Ein Mord in Buenos Aires, aber alles andere interessiert viel mehr
Von Anna Gasteiger
Das Bild am Cover täuscht. Hier kommen keine 0/8/15-Schönheiten mit Modelmaßen vor, und das ist das Gute daran. Unter anderem. Bleiben wir doch gleich bei Betibús Äußerem, wenn wir schon dabei sind (auch wenn das bedeutet, das Pferd von hinten aufzuzäumen, weil es in Claudia Piñeiros Roman wirklich Wichtigeres gibt): Sie sieht aus wie die 30er-Jahre-Comicfigur Betty Boop. Klein, gedrungen, Schneckerllocken. Und seeeexy ... auf ihre Art.
Irgendwie ein Krimi
Betibú heißt eigentlich Nurit Iscar, ist Schriftstellerin und lebt in Buenos Aires. Und wird in einen Mordfall verwickelt.
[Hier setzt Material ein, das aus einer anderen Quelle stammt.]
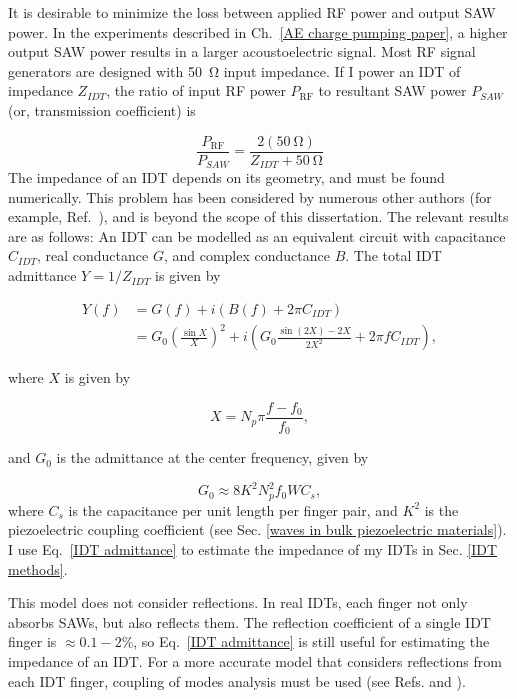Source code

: \documentclass[double,12pt,1in,seploa]{beavtex}
\begin{document}
It is desirable to minimize the loss between applied RF power and output SAW power. In the experiments described in Ch.\ \ref{AE charge pumping paper}, a higher output SAW power results in a larger acoustoelectric signal. Most RF signal generators are designed with \SI{50}{\ohm} input impedance. If I power an IDT of impedance $Z_{IDT}$, the ratio of input RF power $P_{\mathrm{RF}}$ to resultant SAW power $P_{SAW}$ (or, transmission coefficient) is

\begin{equation}
    \frac{P_{\mathrm{RF}}}{P_{SAW}} = \frac{2 (\SI{50}{\ohm})}{Z_{IDT} + \SI{50}{\ohm}} \label{transmission coefficient}
\end{equation}
The impedance of an IDT depends on its geometry, and must be found numerically. This problem has been considered by numerous other authors (for example, Ref.\ \cite{smith_analysis_1969}), and is beyond the scope of this dissertation. The relevant results are as follows: An IDT can be modelled as an equivalent circuit with capacitance $C_{IDT}$, real conductance $G$, and complex conductance $B$. The total IDT admittance $Y = 1/Z_{IDT}$ is given by 


\begin{align}
    Y(f) &= G(f) + i(B(f) + 2\pi C_{IDT})\\
    &= G_0 \left(\frac{\sin X}{X}\right)^2 + i \left(G_0 \frac{\sin (2X) - 2X}{2X^2} + 2\pi f C_{IDT}\right), \label{IDT admittance}
\end{align}

where $X$ is given by

\begin{equation}
    X = N_p \pi \frac{f - f_0}{f_0},
\end{equation}

and $G_0$ is the admittance at the center frequency, given by 

\begin{equation}
    G_0 \approx 8 K^2 N_p^2 f_0 W C_s,
\end{equation}
where $C_s$ is the capacitance per unit length per finger pair, and $K^2$ is the piezoelectric coupling coefficient (see Sec. \ref{waves in bulk piezoelectric materials}). I use Eq.\ \ref{IDT admittance} to estimate the impedance of my IDTs in Sec. \ref{IDT methods}.

This model does not consider reflections. In real IDTs, each finger not only absorbs SAWs, but also reflects them. The reflection coefficient of a single IDT finger is $\approx 0.1-2\%$, so Eq.\ \ref{IDT admittance} is still useful for estimating the impedance of an IDT. For a more accurate model that considers reflections from each IDT finger, coupling of modes analysis must be used (see Refs. \cite[p.\ 140-149]{lane_integrating_2021} and \cite[Ch.\ 4]{campbell_surface_1989}). 
\end{document}
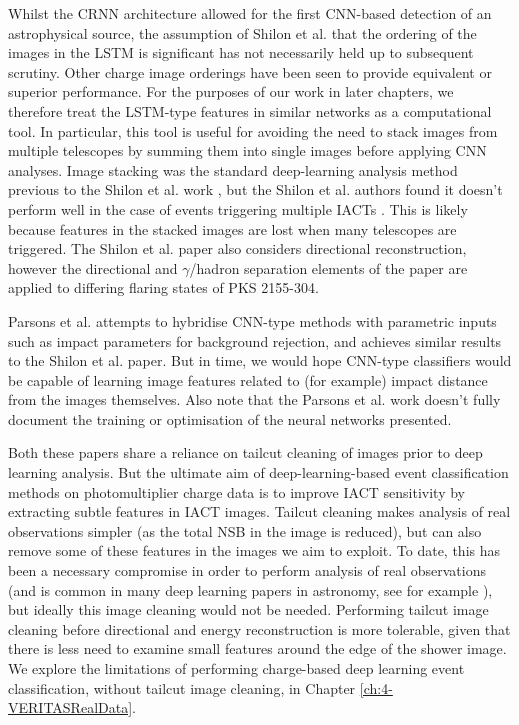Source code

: Whilst the CRNN architecture allowed for the first CNN-based detection of an astrophysical source, the assumption of Shilon et al. that the ordering of the images in the LSTM is significant has not necessarily held up to subsequent scrutiny. Other charge image orderings \cite{ariconf} have been seen to provide equivalent or superior performance. For the purposes of our work in later chapters, we therefore treat the LSTM-type features in similar networks as a computational tool. In particular, this tool is useful for avoiding the need to stack images from multiple telescopes by summing them into single images before applying CNN analyses. Image stacking was the standard deep-learning analysis method previous to the Shilon et al. work \cite{mangano}, but the Shilon et al. authors found it doesn't perform well in the case of events triggering multiple IACTs \cite{Shilon,salvatore}. This is likely because features in the stacked images are lost when many telescopes are triggered. The Shilon et al. paper also considers directional reconstruction, however the directional and $\gamma$/hadron separation elements of the paper are applied to differing flaring states of PKS 2155-304.

Parsons et al. \cite{ParsonsOhm} attempts to hybridise CNN-type methods with parametric inputs such as impact parameters for background rejection, and achieves similar results to the Shilon et al. paper. But in time, we would hope CNN-type classifiers would be capable of learning image features related to (for example) impact distance from the images themselves. Also note that the Parsons et al. work doesn't fully document the training or optimisation of the neural networks presented.

Both these papers share a reliance on tailcut cleaning of images prior to deep learning analysis. But the ultimate aim of deep-learning-based event classification methods on photomultiplier charge data is to improve IACT sensitivity by extracting subtle features in IACT images. Tailcut cleaning makes analysis of real observations simpler (as the total NSB in the image is reduced), but can also remove some of these features in the images we aim to exploit. To date, this has been a necessary compromise in order to perform analysis of real observations (and is common in many deep learning papers in astronomy, see for example \cite{dodgygal}), but ideally this image cleaning would not be needed. Performing tailcut image cleaning before directional and energy reconstruction is more tolerable, given that there is less need to examine small features around the edge of the shower image. We explore the limitations of performing charge-based deep learning event classification, without tailcut image cleaning, in Chapter \ref{ch:4-VERITASRealData}.

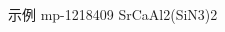 \documentclass{beamer}
\begin{document}
\begin{frame}{示例 mp-1218409 SrCaAl2(SiN3)2}
\begin{columns}[T]
\begin{column}{0.5\textwidth}
        \end{column}
    \end{columns}
\end{frame}
\end{document}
Ihr ehemaliger Liebhaber, ein unsympathischer Kerl und Chefredakteur einer großen Zeitung, schickt sie ins Villenviertel La Maravilloso, damit sie über den Mord an einem Unternehmer schreibt. „Betibú“ ist also irgendwie ein Krimi. Was Claudia Piñeiro in den ersten vier Fünfteln ihresRomans aber nicht sonderlich interessiert, weswegen „Betibú“ noch viel mehr ein Menschen- und Gemeinschaftsroman ist (falls es so etwas gibt). Liebevoll beschreibt sie ihre Protagonisten – den alternden Polizeireporter Brena, dessen jungen Nachfolger, der nur „Junge“ heißt, Betibús plappernde Freundinnen – und führt sie gegen Ende in einer großartig komischen Szene zusammen. Deren vorletzter Satz lautet: „Man darf eben nicht mit der Möse schreiben.“ Haschisch spielt auch eine Rolle. Dann wird es noch richtig ernst. Mehr wird nicht verraten.